Recorded data:
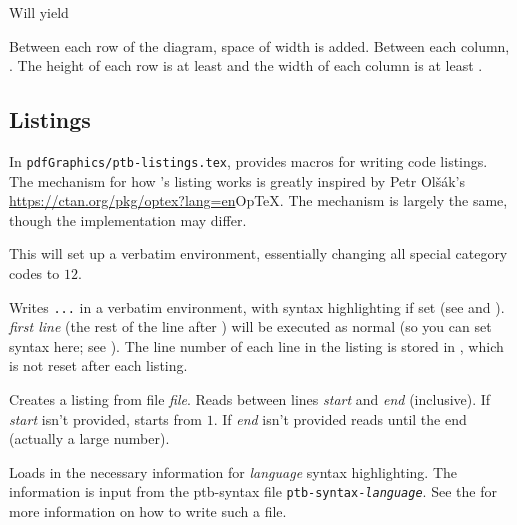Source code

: Will yield

\centerline{}

Between each row of the diagram, space of width \macro\diagrowbuf{} is added.
Between each column, \macro\diagcolbuf.
The height of each row is at least \macro\diagrowheight{} and the width of each column is at least \macro\diagcolwidth.

\subsection{Listings}

In {\tt pdfGraphics/ptb-listings.tex}, \pdftoolbox{} provides macros for writing code listings.
The mechanism for how \pdftoolbox's listing works is greatly inspired by Petr Ol\v s\'ak's \url{https://ctan.org/pkg/optex?lang=en}{Op\TeX}.
The mechanism is largely the same, though the implementation may differ.

\macroexp{\setupverb}
This will set up a verbatim environment, essentially changing all special category codes to $12$.
\emacroexp

Writes {\tt...} in a verbatim environment, with syntax highlighting if set (see \gotomacro\loadsyntax{} and \gotomacro\setsyntax).
{\it first line} (the rest of the line after \macro\blisting) will be executed as normal (so you can set syntax here; see \gotomacro\setsyntax).
The line number of each line in the listing is stored in \macro\lstlinenum\anchormacro\lstlinennum, which is not reset after each listing.
\emacroexp

Creates a listing from file {\it file}.
Reads between lines {\it start} and {\it end} (inclusive).
If {\it start} isn't provided, starts from $1$.
If {\it end} isn't provided reads until the end (actually a large number).
\emacroexp

Loads in the necessary information for {\it language} syntax highlighting.
The information is input from the ptb-syntax file {\tt ptb-syntax-{\it language}}.
See the  for more information on how to write such a file.

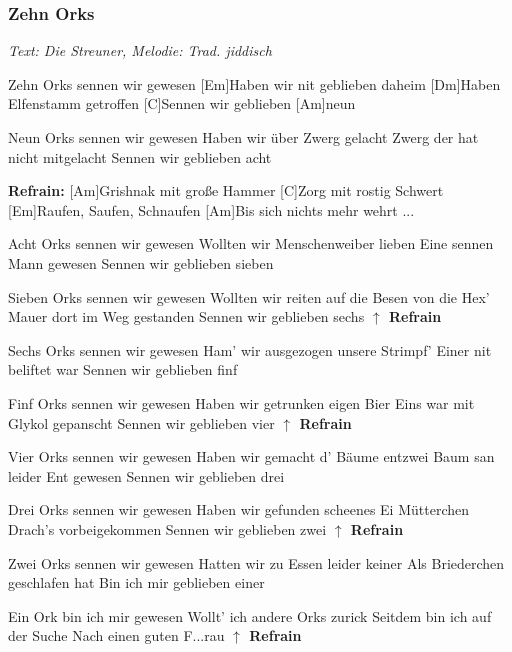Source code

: \documentclass[a5paper,pagesize,twoside,10pt,headings=small]{scrartcl}
\newcommand\songheader[3][]{%
    \subsubsection*{\centering #2}\vspace{0.5\baselineskip}%
    \addcontentsline{toc}{subsection}{#2}
    \centering \textit{#3}\\%
    \vspace{\baselineskip}\par%
}
\newenvironment{myguitar}{\begin{guitar}}{\clearpage\end{guitar}}
\newcommand\Definepart[1]{\textbf{#1}\xspace}
\newcommand\Repeatpart[1]{\textbf{\ensuremath{\uparrow} #1}\vspace{-1.0\baselineskip}\xspace}
\newcommand\Refrain{\Repeatpart{Refrain}}
\newcommand\Refraindef{\Definepart{Refrain:}}
\begin{document}
\songheader{Zehn Orks}{Text: Die Streuner, Melodie: Trad. jiddisch}
\begin{multicols*}{2}
\begin{myguitar}
[Am]Zehn Orks sennen wir gewesen
[Em]Haben wir nit geblieben daheim
[Dm]Haben Elfenstamm getroffen
[C]Sennen wir geblieben [Am]neun

Neun Orks sennen wir gewesen
Haben wir über Zwerg gelacht
Zwerg der hat nicht mitgelacht
Sennen wir geblieben acht

\Refraindef
[Am]Grishnak mit große Hammer
[C]Zorg mit rostig Schwert
[Em]Raufen, Saufen, Schnaufen
[Am]Bis sich nichts mehr wehrt ...

Acht Orks sennen wir gewesen
Wollten wir Menschenweiber lieben
Eine sennen Mann gewesen
Sennen wir geblieben sieben

Sieben Orks sennen wir gewesen
Wollten wir reiten auf die Besen von die Hex'
Mauer dort im Weg gestanden
Sennen wir geblieben sechs
\Refrain

\columnbreak

Sechs Orks sennen wir gewesen
Ham' wir ausgezogen unsere Strimpf'
Einer nit beliftet war
Sennen wir geblieben finf

Finf Orks sennen wir gewesen
Haben wir getrunken eigen Bier
Eins war mit Glykol gepanscht
Sennen wir geblieben vier
\Refrain

Vier Orks sennen wir gewesen
Haben wir gemacht d' Bäume entzwei
Baum san leider Ent gewesen
Sennen wir geblieben drei

Drei Orks sennen wir gewesen
Haben wir gefunden scheenes Ei
Mütterchen Drach's vorbeigekommen
Sennen wir geblieben zwei
\Refrain

Zwei Orks sennen wir gewesen
Hatten wir zu Essen leider keiner
Als Briederchen geschlafen hat
Bin ich mir geblieben einer

Ein Ork bin ich mir gewesen
Wollt' ich andere Orks zurick
Seitdem bin ich auf der Suche
Nach einen guten F...rau
\Refrain
\end{myguitar}
\end{multicols*}
\end{document}
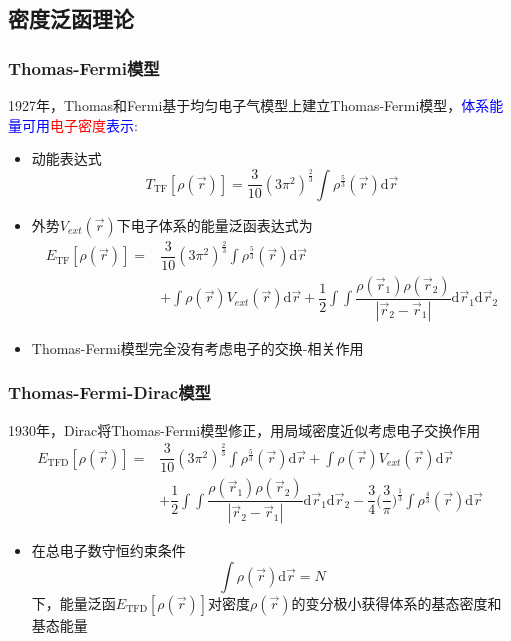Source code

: \documentclass[cjk,slidestop,compress,mathserif,blue]{beamer}
\begin{document}
\subsection{密度泛函理论}       %
\frame
{
	\frametitle{\textrm{Thomas-Fermi}模型} 
	1927年，\textrm{Thomas}和\textrm{Fermi}基于均匀电子气模型上建立\textrm{Thomas-Fermi}模型，\textcolor{blue}{体系能量可用}\textcolor{red}{电子密度}\textcolor{blue}{表示}:
	\begin{itemize}
		\item 动能表达式
			$$T_{\mathrm{TF}}[\rho(\vec r)]=\dfrac3{10}(3\pi^2)^{\frac23}\int\rho^{\frac53}(\vec r)\mathrm{d}\vec r$$
		\item 外势$V_{ext}(\vec r)$下电子体系的能量泛函表达式为
			\begin{displaymath}
				\begin{aligned}
					E_{\mathrm{TF}}[\rho(\vec r)]=&\dfrac3{10}(3\pi^2)^{\frac23}\int\rho^{\frac53}(\vec r)\mathrm{d}\vec r\\
					&+\int\rho(\vec r)V_{ext}(\vec r)\mathrm{d}\vec r+\dfrac12\int\int\dfrac{\rho(\vec r_1)\rho(\vec r_2)}{|\vec r_2-\vec r_1|}\mathrm{d}\vec r_1\mathrm{d}\vec r_2
				\end{aligned}
			\end{displaymath}
		\item \textrm{Thomas-Fermi}模型完全没有考虑电子的交换-相关作用
	\end{itemize}
}

\frame
{
	\frametitle{\textrm{Thomas-Fermi-Dirac}模型} 
	1930年，\textrm{Dirac}将\textrm{Thomas-Fermi}模型修正，用局域密度近似考虑电子交换作用
			\begin{displaymath}
				\begin{aligned}
					E_{\mathrm{TFD}}[\rho(\vec r)]=&\dfrac3{10}(3\pi^2)^{\frac23}\int\rho^{\frac53}(\vec r)\mathrm{d}\vec r+\int\rho(\vec r)V_{ext}(\vec r)\mathrm{d}\vec r\\
					&+\dfrac12\int\int\dfrac{\rho(\vec r_1)\rho(\vec r_2)}{|\vec r_2-\vec r_1|}\mathrm{d}\vec r_1\mathrm{d}\vec r_2-\dfrac34\bigg(\dfrac3{\pi}\bigg)^{\frac13}\int\rho^{\frac43}(\vec r)\mathrm{d}\vec r
				\end{aligned}
			\end{displaymath}
			\begin{itemize}
				\item 在总电子数守恒约束条件
					$$\int\rho(\vec r)\mathrm{d}\vec r=N$$
					下，能量泛函$E_{\mathrm{TFD}}[\rho(\vec r)]$对密度$\rho(\vec r)$的变分极小获得体系的基态密度和基态能量
			\end{itemize}
}
\end{document}
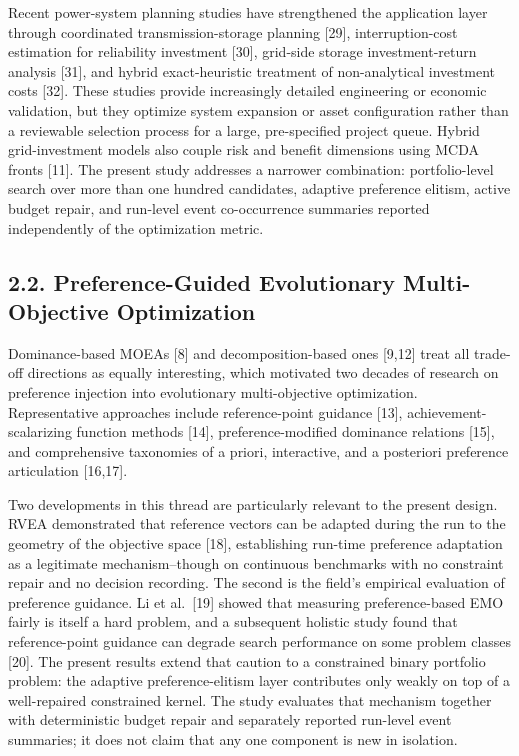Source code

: \documentclass[
  10pt,
  a4paper,
]{article}
\begin{document}
Recent power-system planning studies have strengthened the application
layer through coordinated transmission-storage planning {[}29{]},
interruption-cost estimation for reliability investment {[}30{]},
grid-side storage investment-return analysis {[}31{]}, and hybrid
exact-heuristic treatment of non-analytical investment costs {[}32{]}.
These studies provide increasingly detailed engineering or economic
validation, but they optimize system expansion or asset configuration
rather than a reviewable selection process for a large, pre-specified
project queue. Hybrid grid-investment models also couple risk and
benefit dimensions using MCDA fronts {[}11{]}. The present study
addresses a narrower combination: portfolio-level search over more than
one hundred candidates, adaptive preference elitism, active budget
repair, and run-level event co-occurrence summaries reported
independently of the optimization metric.

\subsection{2.2. Preference-Guided Evolutionary Multi-Objective
Optimization}\label{preference-guided-evolutionary-multi-objective-optimization}

Dominance-based MOEAs {[}8{]} and decomposition-based ones {[}9,12{]}
treat all trade-off directions as equally interesting, which motivated
two decades of research on preference injection into evolutionary
multi-objective optimization. Representative approaches include
reference-point guidance {[}13{]}, achievement-scalarizing function
methods {[}14{]}, preference-modified dominance relations {[}15{]}, and
comprehensive taxonomies of a priori, interactive, and a posteriori
preference articulation {[}16,17{]}.

Two developments in this thread are particularly relevant to the present
design. RVEA demonstrated that reference vectors can be adapted during
the run to the geometry of the objective space {[}18{]}, establishing
run-time preference adaptation as a legitimate mechanism--though on
continuous benchmarks with no constraint repair and no decision
recording. The second is the field's empirical evaluation of preference
guidance. Li et al.~{[}19{]} showed that measuring preference-based EMO
fairly is itself a hard problem, and a subsequent holistic study found
that reference-point guidance can degrade search performance on some
problem classes {[}20{]}. The present results extend that caution to a
constrained binary portfolio problem: the adaptive preference-elitism
layer contributes only weakly on top of a well-repaired constrained
kernel. The study evaluates that mechanism together with deterministic
budget repair and separately reported run-level event summaries; it does
not claim that any one component is new in isolation.
\end{document}
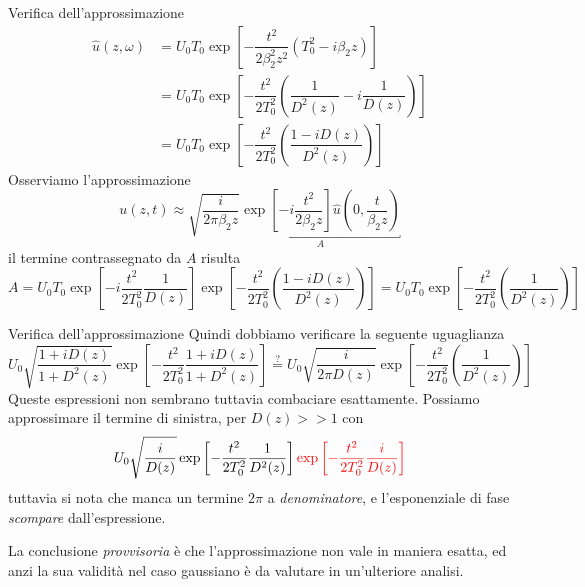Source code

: \documentclass[8pt]{beamer} %
\begin{document}
\begin{frame}{Verifica dell'approssimazione}
    \begin{align*}
        \hat{u}(z, \omega) & = U_0 T_0 \exp\left[-\dfrac{t^2}{2\beta_2^2 z^2} (T_0^2 - i\beta_2z)\right]                       \\
                           & = U_0 T_0 \exp\left[-\dfrac{t^2}{2T_0^2} \left(\dfrac{1}{D^2(z)} - i\dfrac{1}{D(z)}\right)\right] \\
                           & = U_0 T_0 \exp\left[-\dfrac{t^2}{2T_0^2} \left(\dfrac{1-iD(z)}{D^2(z)}\right)\right]
    \end{align*}
    Osserviamo l'approssimazione
    \begin{equation}
        u(z, t) \approx \sqrt{\frac{i}{2\pi \beta_2 z}} \underbracket{\exp\left[-i\frac{t^2}{2 \beta_2 z}\right] \hat{u}\left(0, \frac{t}{\beta_2 z}\right)}_{A}
    \end{equation}
    il termine contrassegnato da $A$ risulta
    \begin{equation}
        A = U_0 T_0 \exp\left[-i\frac{t^2}{2 T_0^2} \dfrac{1}{D(z)}\right]\exp\left[-\dfrac{t^2}{2T_0^2} \left(\dfrac{1-iD(z)}{D^2(z)}\right)\right] = U_0 T_0 \exp\left[-\dfrac{t^2}{2T_0^2} \left(\dfrac{1}{D^2(z)}\right)\right]
    \end{equation}
\end{frame}

\begin{frame}{Verifica dell'approssimazione}
    Quindi dobbiamo verificare la seguente uguaglianza
    \begin{equation}
        U_0 \sqrt{\dfrac{1+iD(z)}{1+D^2(z)}} \exp\left[-\dfrac{t^2}{2T_0^2} \dfrac{1+iD(z)}{1+D^2(z)}\right]  \stackrel{?}{=}  U_0 \sqrt{\frac{i}{2\pi D(z)}} \exp\left[-\dfrac{t^2}{2T_0^2} \left(\dfrac{1}{D^2(z)}\right)\right]
    \end{equation}
    Queste espressioni non sembrano tuttavia combaciare esattamente. Possiamo approssimare il termine di sinistra, per $D(z)>>1$ con
    \begin{equation}
        U_0 \sqrt{\dfrac{i}{D(z)}} \exp\left[-\dfrac{t^2}{2T_0^2} \dfrac{1}{D^2(z)}\right] {\color{red} \exp\left[-\dfrac{t^2}{2T_0^2} \dfrac{i}{D(z)}\right]}
    \end{equation}
    tuttavia si nota che manca un termine $2\pi$ a \textit{denominatore}, e l'esponenziale di fase \textit{scompare} dall'espressione.

    \vspace{20pt}
    La conclusione \textit{provvisoria} è che l'approssimazione non vale in maniera esatta, ed anzi la sua validità nel caso gaussiano è da valutare in un'ulteriore analisi.
\end{frame}
\end{document}
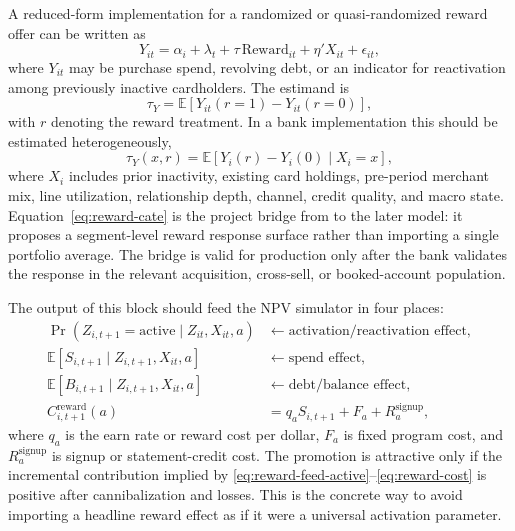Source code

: \documentclass[11pt]{article}
\newcommand{\E}{\mathbb{E}}
\newcommand{\1}{\mathbf{1}}
\begin{document}
A reduced-form implementation for a randomized or quasi-randomized reward offer
can be written as
\begin{equation}
  Y_{it}
  =
  \alpha_i + \lambda_t
  + \tau\,\mathrm{Reward}_{it}
  + \eta' X_{it}
  + \epsilon_{it},
  \label{eq:rewards-treatment}
\end{equation}
where $Y_{it}$ may be purchase spend, revolving debt, or an indicator for
reactivation among previously inactive cardholders. The estimand is
\begin{equation}
  \tau_Y
  =
  \E[Y_{it}(r=1)-Y_{it}(r=0)],
  \label{eq:reward-ate}
\end{equation}
with $r$ denoting the reward treatment. In a bank implementation this should be
estimated heterogeneously,
\begin{equation}
  \tau_Y(x,r)
  =
  \E[Y_i(r)-Y_i(0)\mid X_i=x],
  \label{eq:reward-cate}
\end{equation}
where $X_i$ includes prior inactivity, existing card holdings, pre-period
merchant mix, line utilization, relationship depth, channel, credit quality, and
macro state. Equation~\eqref{eq:reward-cate} is the project bridge from
\citet{agarwal2010rewards} to the later model: it proposes a segment-level
reward response surface rather than importing a single portfolio average. The
bridge is valid for production only after the bank validates the response in
the relevant acquisition, cross-sell, or booked-account population.

The output of this block should feed the NPV simulator in four places:
\begin{align}
  \Pr(Z_{i,t+1}=\mathrm{active}\mid Z_{it},X_{it},a)
    &\leftarrow
      \text{activation/reactivation effect}, \label{eq:reward-feed-active}\\
  \E[S_{i,t+1}\mid Z_{i,t+1},X_{it},a]
    &\leftarrow
      \text{spend effect}, \label{eq:reward-feed-spend}\\
  \E[B_{i,t+1}\mid Z_{i,t+1},X_{it},a]
    &\leftarrow
      \text{debt/balance effect}, \label{eq:reward-feed-balance}\\
  C^{\mathrm{reward}}_{i,t+1}(a)
    &= q_a S_{i,t+1} + F_a + R^{\mathrm{signup}}_a,
      \label{eq:reward-cost}
\end{align}
where $q_a$ is the earn rate or reward cost per dollar, $F_a$ is fixed program
cost, and $R^{\mathrm{signup}}_a$ is signup or statement-credit cost. The
promotion is attractive only if the incremental contribution implied by
\eqref{eq:reward-feed-active}--\eqref{eq:reward-cost} is positive after
cannibalization and losses. This is the concrete way to avoid importing a
headline reward effect as if it were a universal activation parameter.
\end{document}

*TASK DETAILS:* Only the lines from the beginning of the records through the line bearing "a large number)." belong in the answer, copied word for word with pictures left out.

*ANSWER TO THE PROBLEM:*
Source code

: Will yield

\centerline{}

Between each row of the diagram, space of width \macro\diagrowbuf{} is added.
Between each column, \macro\diagcolbuf.
The height of each row is at least \macro\diagrowheight{} and the width of each column is at least \macro\diagcolwidth.

\subsection{Listings}

In {\tt pdfGraphics/ptb-listings.tex}, \pdftoolbox{} provides macros for writing code listings.
The mechanism for how \pdftoolbox's listing works is greatly inspired by Petr Ol\v s\'ak's \url{https://ctan.org/pkg/optex?lang=en}{Op\TeX}.
The mechanism is largely the same, though the implementation may differ.

\macroexp{\setupverb}
This will set up a verbatim environment, essentially changing all special category codes to $12$.
\emacroexp

Writes {\tt...} in a verbatim environment, with syntax highlighting if set (see \gotomacro\loadsyntax{} and \gotomacro\setsyntax).
{\it first line} (the rest of the line after \macro\blisting) will be executed as normal (so you can set syntax here; see \gotomacro\setsyntax).
The line number of each line in the listing is stored in \macro\lstlinenum\anchormacro\lstlinennum, which is not reset after each listing.
\emacroexp

Creates a listing from file {\it file}.
Reads between lines {\it start} and {\it end} (inclusive).
If {\it start} isn't provided, starts from $1$.
If {\it end} isn't provided reads until the end (actually a large number).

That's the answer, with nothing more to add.